Hasta aquí me he limitado a ofrecer un recuento brevísimo de las peripecias de Luis Villoro que se recogen en La figura del mundo. Un apunte: la suya fue una biografía tan ligada a la historia reciente de México (pese a sus contactos con España) que, de primeras, quizás el libro resulte demasiado “mexicano” para los lectores europeos menos interesados por aquella sociedad… A esos lectores les sugeriría, por un lado, que se diviertan imaginando ecos de su realidad cercana en el país latinoamericano que Villoro dibuja a sabiendas sirviéndose del ejemplo paterno; pero, sobre todo, que no pierdan de vista el asunto central de sus páginas: el difícil reto que toda persona afronta de lograr habitar “la [propia] vida como obra [propia]”. En definitiva: el reto de decidir qué consideras correcto y luego sostener esa decisión día a día.
Este ensayo-memoria-narración revisa cómo demonios se concilian convicción, consciencia y carácter
Y es que más allá de lo anecdótico, este ensayo-memoria-narración trenza diversas cuestiones que se resumen en una, a saber, cómo demonios se concilian convicción, consciencia, carácter y reconocimiento del Otro. Cómo combinar el deseo de coherencia y la imposibilidad humana de ser coherente por completo. Y cómo y por qué reivindicar la memoria de un hombre. Juan Villoro responde: “Mi padre fue contradictorio [...], y esas contradicciones valieron la pena de ser vividas”.
La cita sintetiza medio libro, y el otro medio cabe en esta otra: “Escribir se convirtió [desde joven] en una permanente carta al padre”. O en esta: “Mi padre era el desconocido de la familia, la persona que debía ser investigada”. ¿Cuántos podríamos decir lo mismo? A partir de estas coordenadas se reivindican todo tipo de asuntos derivados: la memoria, la infancia, el desarraigo, el poder, el efecto que el presente ejerce en el pasado y el futuro, la mitología del fútbol… En un capítulo ingenioso se nos habla no de la biblioteca del protagonista, sino del modo en que se desprendió de ella. Un acorde constante recorre el conjunto: lo mucho que se parecen la lealtad y la superación del padre.

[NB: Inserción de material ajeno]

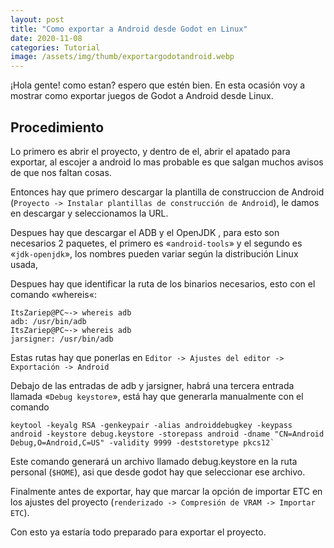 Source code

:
 ```yaml
---
layout: post
title: "Como exportar a Android desde Godot en Linux"
date: 2020-11-08
categories: Tutorial
image: /assets/img/thumb/exportargodotandroid.webp
---
```


¡Hola gente! como estan? espero que estén bien. En esta ocasión voy a mostrar como exportar juegos de Godot a Android desde Linux.

## Procedimiento

Lo primero es abrir el proyecto, y dentro de el, abrir el apatado para exportar, al escojer a android lo mas probable es que salgan muchos avisos de que nos faltan cosas.

Entonces hay que primero descargar la plantilla de construccion de Android (`Proyecto -> Instalar plantillas de construcción de Android`), le damos en descargar y seleccionamos la URL.

Despues hay que descargar el ADB y el OpenJDK , para esto son necesarios 2 paquetes, el primero es «`android-tools`» y el segundo es «`jdk-openjdk`», los nombres pueden variar según la distribución Linux usada,

Despues hay que identificar la ruta de los binarios necesarios, esto con el comando «whereis«:

```
ItsZariep@PC~-> whereis adb
adb: /usr/bin/adb
ItsZariep@PC~-> whereis adb
jarsigner: /usr/bin/adb
```

Estas rutas hay que ponerlas en `Editor -> Ajustes del editor -> Exportación -> Android`

Debajo de las entradas de adb y jarsigner, habrá una tercera entrada llamada «`Debug keystore`», está hay que generarla manualmente con el comando 

```
keytool -keyalg RSA -genkeypair -alias androiddebugkey -keypass android -keystore debug.keystore -storepass android -dname "CN=Android Debug,O=Android,C=US" -validity 9999 -deststoretype pkcs12`
```

Este comando generará un archivo llamado debug.keystore en la ruta personal (`$HOME`), asi que desde godot hay que seleccionar ese archivo.

Finalmente antes de exportar, hay que marcar la opción de importar ETC en los ajustes del proyecto (`renderizado -> Compresión de VRAM -> Importar ETC`).

Con esto ya estaría todo preparado para exportar el proyecto.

Y entonces llega el Epílogo, y en él emergen la madre y la posibilidad de un amor que se transforme con el tiempo, generoso. Décadas después del divorcio, el narrador descubre que la madre conserva un altarcito (fotos, objetos…) consagrado al antiguo esposo… Aunque no exactamente, aclara ella: “Es para mi amigo el viejito, no para la persona con la que me casé”.
Que sea una mujer quien encarna los cuidados y los afectos resultaría un cliché anticuado si no fuera porque responde a una verdad privada pero también generacional y, sobre todo, porque su lección debería iluminar nuestro presente compartido de vínculos perecederos.